In fact, 1 in 3 people who live in cities, live in slum conditions. In Africa, it’s 6 in 10. By 2050, UNICEF estimates two thirds of the world’s population will live in urban settings. And who risks falling through the cracks? The children. As the report notes,

the impact on children living in such conditions is significant. From Ghana and Kenya to Bangladesh and India, children living in slums are among the least likely to attend school. And disparities in nutrition separating rich and poor children within the cities and towns of sub-Saharan Africa are often greater than those between urban and rural children.

The very real problem is that as more and more people migrate to urban areas in search of work and a better life for themselves and their families, infrastructure services are not keeping up with the growth. Children born in cities already account for 60% of the increase in urban populations. Add to that the fact that one third of children in urban areas don’t get birth certificates and therefore can’t get into social programs, and that poor children are often forced to forgo school in order to work and earn money for their families. Soon you have a such a perfect storm of inequity that generations risk being swallowed up.
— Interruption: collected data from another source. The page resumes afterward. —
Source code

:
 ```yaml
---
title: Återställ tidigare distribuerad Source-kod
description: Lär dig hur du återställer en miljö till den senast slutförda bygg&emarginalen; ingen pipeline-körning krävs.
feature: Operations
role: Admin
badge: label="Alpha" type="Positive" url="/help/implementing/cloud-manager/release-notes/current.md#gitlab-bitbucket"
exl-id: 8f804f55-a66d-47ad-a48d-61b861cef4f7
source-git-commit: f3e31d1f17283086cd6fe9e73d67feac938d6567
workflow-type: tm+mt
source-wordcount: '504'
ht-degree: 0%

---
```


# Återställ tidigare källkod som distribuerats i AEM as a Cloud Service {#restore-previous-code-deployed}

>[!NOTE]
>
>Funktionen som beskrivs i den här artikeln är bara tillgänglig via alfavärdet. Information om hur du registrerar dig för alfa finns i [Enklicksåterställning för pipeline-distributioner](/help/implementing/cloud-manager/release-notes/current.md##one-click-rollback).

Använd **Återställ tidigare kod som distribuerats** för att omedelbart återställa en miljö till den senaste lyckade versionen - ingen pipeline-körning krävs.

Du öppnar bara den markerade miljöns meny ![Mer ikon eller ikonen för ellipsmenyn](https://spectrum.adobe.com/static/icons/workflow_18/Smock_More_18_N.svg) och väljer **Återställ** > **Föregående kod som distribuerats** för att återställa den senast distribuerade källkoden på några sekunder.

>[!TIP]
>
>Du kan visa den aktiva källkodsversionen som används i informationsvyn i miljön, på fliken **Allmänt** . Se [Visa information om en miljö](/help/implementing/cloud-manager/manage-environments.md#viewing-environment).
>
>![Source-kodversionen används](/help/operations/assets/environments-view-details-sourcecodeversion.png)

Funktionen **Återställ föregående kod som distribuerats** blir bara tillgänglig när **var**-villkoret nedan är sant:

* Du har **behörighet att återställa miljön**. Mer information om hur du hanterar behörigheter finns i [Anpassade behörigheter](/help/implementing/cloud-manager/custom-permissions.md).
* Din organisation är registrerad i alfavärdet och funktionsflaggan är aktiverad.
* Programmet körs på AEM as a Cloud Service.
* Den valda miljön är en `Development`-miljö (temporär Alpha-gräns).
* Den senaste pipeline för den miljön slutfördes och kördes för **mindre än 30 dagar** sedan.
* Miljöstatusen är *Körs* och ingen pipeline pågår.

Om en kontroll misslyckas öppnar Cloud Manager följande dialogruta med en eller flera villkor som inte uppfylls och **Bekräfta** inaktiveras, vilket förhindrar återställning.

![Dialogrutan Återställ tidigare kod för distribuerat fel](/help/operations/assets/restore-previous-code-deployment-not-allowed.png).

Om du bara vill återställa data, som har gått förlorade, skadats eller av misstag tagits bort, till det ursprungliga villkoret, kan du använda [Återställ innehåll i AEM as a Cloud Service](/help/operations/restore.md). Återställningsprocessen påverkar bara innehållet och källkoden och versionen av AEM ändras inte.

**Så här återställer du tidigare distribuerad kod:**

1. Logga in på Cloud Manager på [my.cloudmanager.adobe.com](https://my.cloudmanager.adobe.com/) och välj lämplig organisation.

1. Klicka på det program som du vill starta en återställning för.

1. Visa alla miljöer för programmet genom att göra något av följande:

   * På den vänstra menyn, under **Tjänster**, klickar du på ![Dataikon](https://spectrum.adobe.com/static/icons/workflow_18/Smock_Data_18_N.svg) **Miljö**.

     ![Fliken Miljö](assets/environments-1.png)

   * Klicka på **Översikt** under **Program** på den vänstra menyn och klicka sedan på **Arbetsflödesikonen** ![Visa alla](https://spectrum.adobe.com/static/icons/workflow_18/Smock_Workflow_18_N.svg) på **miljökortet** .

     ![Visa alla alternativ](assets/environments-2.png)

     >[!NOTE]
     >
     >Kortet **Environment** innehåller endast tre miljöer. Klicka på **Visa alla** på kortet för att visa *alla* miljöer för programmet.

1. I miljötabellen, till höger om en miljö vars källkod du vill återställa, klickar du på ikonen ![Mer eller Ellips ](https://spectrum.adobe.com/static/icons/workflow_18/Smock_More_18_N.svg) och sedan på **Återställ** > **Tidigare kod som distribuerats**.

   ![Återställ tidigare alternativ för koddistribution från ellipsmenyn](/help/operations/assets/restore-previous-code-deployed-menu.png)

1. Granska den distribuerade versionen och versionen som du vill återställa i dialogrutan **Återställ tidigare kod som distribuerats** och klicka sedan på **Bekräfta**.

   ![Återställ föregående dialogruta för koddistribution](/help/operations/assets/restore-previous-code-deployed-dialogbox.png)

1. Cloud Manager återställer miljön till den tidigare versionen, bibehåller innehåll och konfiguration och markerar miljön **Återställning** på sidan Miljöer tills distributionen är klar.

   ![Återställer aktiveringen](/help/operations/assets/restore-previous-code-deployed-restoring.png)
As UNICEF’s executive director Anthony Lake wrote in the forward:

When many of us think of the world’s poorest children, the image that comes readily to mind is that of a child going hungry in a remote rural community in sub-Saharan Africa – as so many are today. But as The State of the World’s Children 2012 shows with clarity and urgency, millions of children in cities and towns all over the world are also at risk of being left behind… They are vulnerable to dangers ranging from violence and exploitation to the injuries, illnesses and death that result from living in crowded settlements atop hazardous rubbish dumps or alongside railroad tracks.

UNICEF is calling on governments to improve infrastructure and services to children, to identify and remove the barriers to inclusion, promote partnerships with the urban poor, particularly children and youth, and pool resources so that marginalized populations can enjoy their full rights.

“Excluding these children in slums not only robs them of the chance to reach their full potential; it robs their societies of the economic benefits of having a well-educated, healthy urban population,” Lake said yesterday.